Visualizing changes to the intercept

Let’s wrap up this deep dive into the intercept parameter by visualizing the different models we discussed above. First, let’s look back at the original model, where we fit the un-transformed height variables. The regression line is in blue.

regression with untransformed variables

Now, to illustrate what the intercept refers to in this model, we need to expand the graph to include the point where \(x = 0\). The next graph shows this, where a red vertical dashed line marks the position of \(x = 0\). You can see that the regression line crosses at the value of the intercept, roughly at \(y = 33\). Note that we had to expand the axes (“zoom out”) in order to show this intersection, which is why the data is crammed into the upper right corner. This also illustrates how silly it is to care about the intercept value in this model, since the extrapolation is so far from the observed data.

regression with untransformed variables, zoomed out to show the intercept

Next, let’s look at what happens when we center the father_height variable. We still plot the \(x = 0\) point, because that’s where the intercept value is calculated, but since we centered \(x\), that means the intercept (where the regression line crosses the \(x = 0\) line) is right in the middle of the data, around \(y = 68\).

regression when the father height variable has been centered

If we center both variables, then the intercept is (essentially) zero. In this graph, I plotted red dashed lines both where \(x = 0\) and where \(y = 0\), so you can see that when the variables are centered, the regression line passes right through the [0, 0] coordinate. This is because the OLS regression line always passes through the [mean of x, mean of y] point. It’s the centering that sets the mean of both variables equal to zero.

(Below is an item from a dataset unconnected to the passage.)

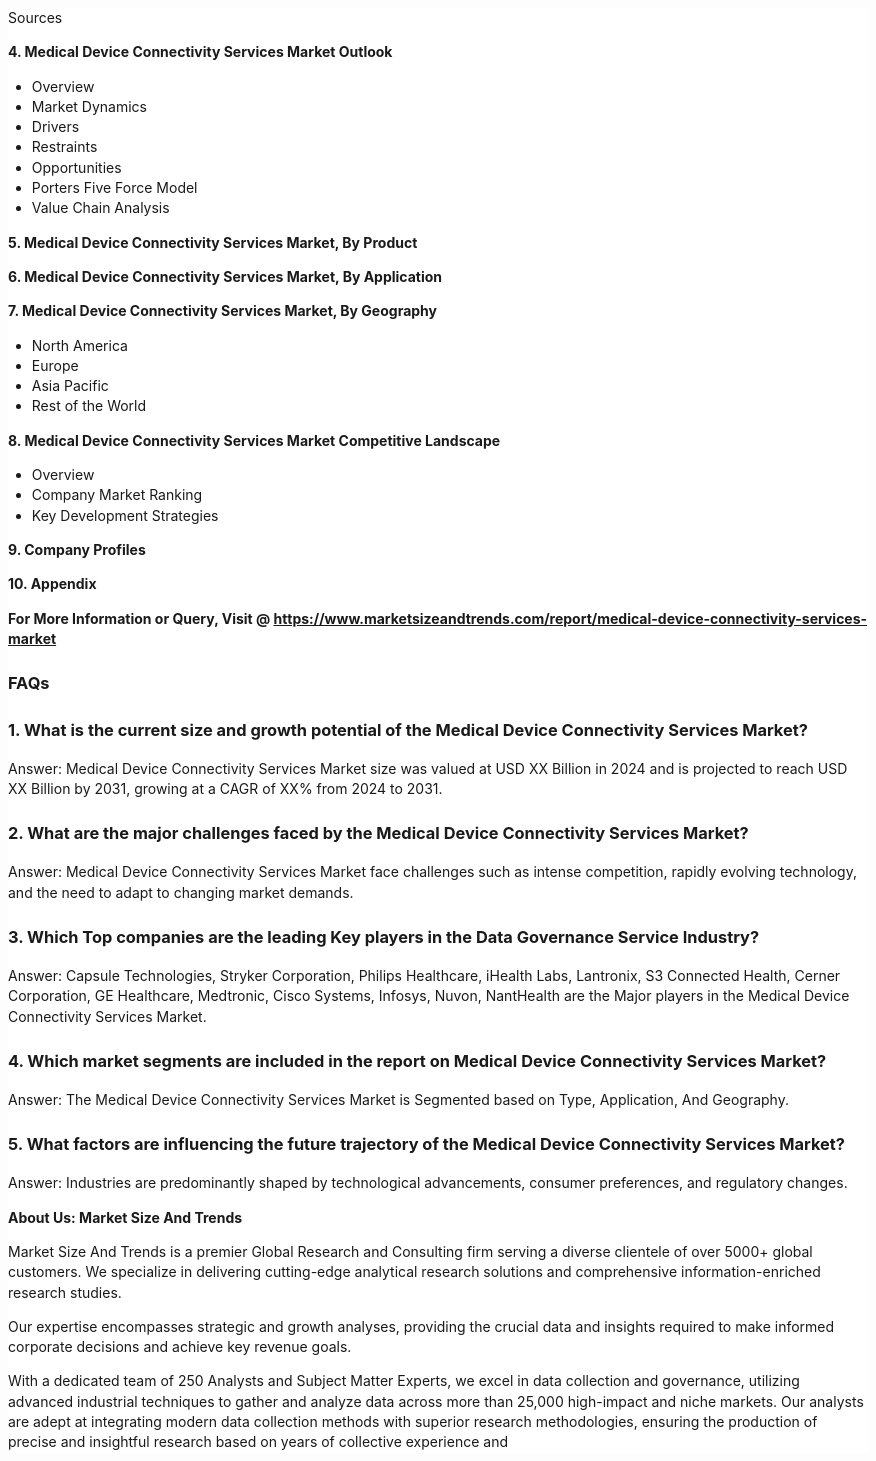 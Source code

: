 Sources</span></li></ul></div><div class="" data-test-id=""><p><strong><span class="">4. Medical Device Connectivity Services Market Outlook</span></strong></p></div><div class="" data-test-id=""><ul><li><span class="">Overview</span></li><li><span class="">Market Dynamics</span></li><li><span class="">Drivers</span></li><li><span class="">Restraints</span></li><li><span class="">Opportunities</span></li><li><span class="">Porters Five Force Model</span></li><li><span class="">Value Chain Analysis</span></li></ul></div><div class="" data-test-id=""><p><strong><span class="">5. Medical Device Connectivity Services Market, By Product</span></strong></p></div><div class="" data-test-id=""><p><strong><span class="">6. Medical Device Connectivity Services Market, By Application</span></strong></p></div><div class="" data-test-id=""><p><strong><span class="">7. Medical Device Connectivity Services Market, By Geography</span></strong></p></div><div class="" data-test-id=""><ul><li><span class="">North America</span></li><li><span class="">Europe</span></li><li><span class="">Asia Pacific</span></li><li><span class="">Rest of the World</span></li></ul></div><div class="" data-test-id=""><p><strong><span class="">8. Medical Device Connectivity Services Market Competitive Landscape</span></strong></p></div><div class="" data-test-id=""><ul><li><span class="">Overview</span></li><li><span class="">Company Market Ranking</span></li><li><span class="">Key Development Strategies</span></li></ul></div><div class="" data-test-id=""><p><strong><span class="">9. Company Profiles</span></strong></p></div><div class="" data-test-id=""><p><strong><span class="">10. Appendix</span></strong></p></div><div class="" data-test-id=""><p><strong><span class="">For More Information or Query, Visit @ <a href="https://www.marketsizeandtrends.com/report/medical-device-connectivity-services-market" target="_blank">https://www.marketsizeandtrends.com/report/medical-device-connectivity-services-market</a></span></strong></p></div><div class="" data-test-id=""><div class="article-main__content" data-test-id="publishing-text-block"><h3><strong><span class="">FAQs</span></strong></h3></div><div class="article-main__content" data-test-id="publishing-text-block"><h3><span class="">1. What is the current size and growth potential of the Medical Device Connectivity Services Market?</span></h3></div><div class="article-main__content" data-test-id="publishing-text-block"><p><span class="font-[700]">Answer</span><span class="">: Medical Device Connectivity Services Market size was valued at USD XX Billion in 2024 and is projected to reach USD XX Billion by 2031, growing at a CAGR of XX% from 2024 to 2031.</span></p></div><div class="article-main__content" data-test-id="publishing-text-block"><h3><span class="">2. What are the major challenges faced by the Medical Device Connectivity Services Market?</span></h3></div><div class="article-main__content" data-test-id="publishing-text-block"><p><span class="font-[700]">Answer</span><span class="">: Medical Device Connectivity Services Market face challenges such as intense competition, rapidly evolving technology, and the need to adapt to changing market demands.</span></p></div><div class="article-main__content" data-test-id="publishing-text-block"><h3><span class="">3. Which Top companies are the leading Key players in the Data Governance Service Industry?</span></h3></div><div class="article-main__content" data-test-id="publishing-text-block"><p><span class="font-[700]">Answer</span><span class="">: Capsule Technologies, Stryker Corporation, Philips Healthcare, iHealth Labs, Lantronix, S3 Connected Health, Cerner Corporation, GE Healthcare, Medtronic, Cisco Systems, Infosys, Nuvon, NantHealth are the Major players in the Medical Device Connectivity Services Market.</span></p></div><div class="article-main__content" data-test-id="publishing-text-block"><h3><span class="">4. Which market segments are included in the report on Medical Device Connectivity Services Market?</span></h3></div><div class="article-main__content" data-test-id="publishing-text-block"><p><span class="font-[700]">Answer</span><span class="">: The Medical Device Connectivity Services Market is Segmented based on Type, Application, And Geography.</span></p></div><div class="article-main__content" data-test-id="publishing-text-block"><h3><span class="">5. What factors are influencing the future trajectory of the Medical Device Connectivity Services Market?</span></h3></div><div class="article-main__content" data-test-id="publishing-text-block"><p><span class="font-[700]">Answer:</span><span class="">&nbsp;Industries are predominantly shaped by technological advancements, consumer preferences, and regulatory changes.</span></p></div><p><strong><span class="">About Us: Market Size And Trends</span></strong></p></div><div class="" data-test-id=""><p><span class="">Market Size And Trends is a premier Global Research and Consulting firm serving a diverse clientele of over 5000+ global customers. We specialize in delivering cutting-edge analytical research solutions and comprehensive information-enriched research studies.</span></p></div><div class="" data-test-id=""><p><span class="">Our expertise encompasses strategic and growth analyses, providing the crucial data and insights required to make informed corporate decisions and achieve key revenue goals.</span></p></div><div class="" data-test-id=""><p><span class="">With a dedicated team of 250 Analysts and Subject Matter Experts, we excel in data collection and governance, utilizing advanced industrial techniques to gather and analyze data across more than 25,000 high-impact and niche markets. Our analysts are adept at integrating modern data collection methods with superior research methodologies, ensuring the production of precise and insightful research based on years of collective experience and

regression where both variables have been centered

Finally, we can look at the version where we center father_height, but we subtract the average father height from the son_height values. Now you can see that the intercept value is close to 1, which we can interpret to mean that the average son is 1 inch taller than his father.

regression where the father height is centered, and the son height is relative to the average father

Recap discussion of intercept

If all of this is a little dizzying to think about, that’s okay; it’s easy to get turned around when thinking about how to interpret the intercept. That’s why I highly encourage that you memorize the following definition I keep repeating, because not only is it a succinct mathematical definition, it can help you orient yourself when you feel turned around trying to interpret things.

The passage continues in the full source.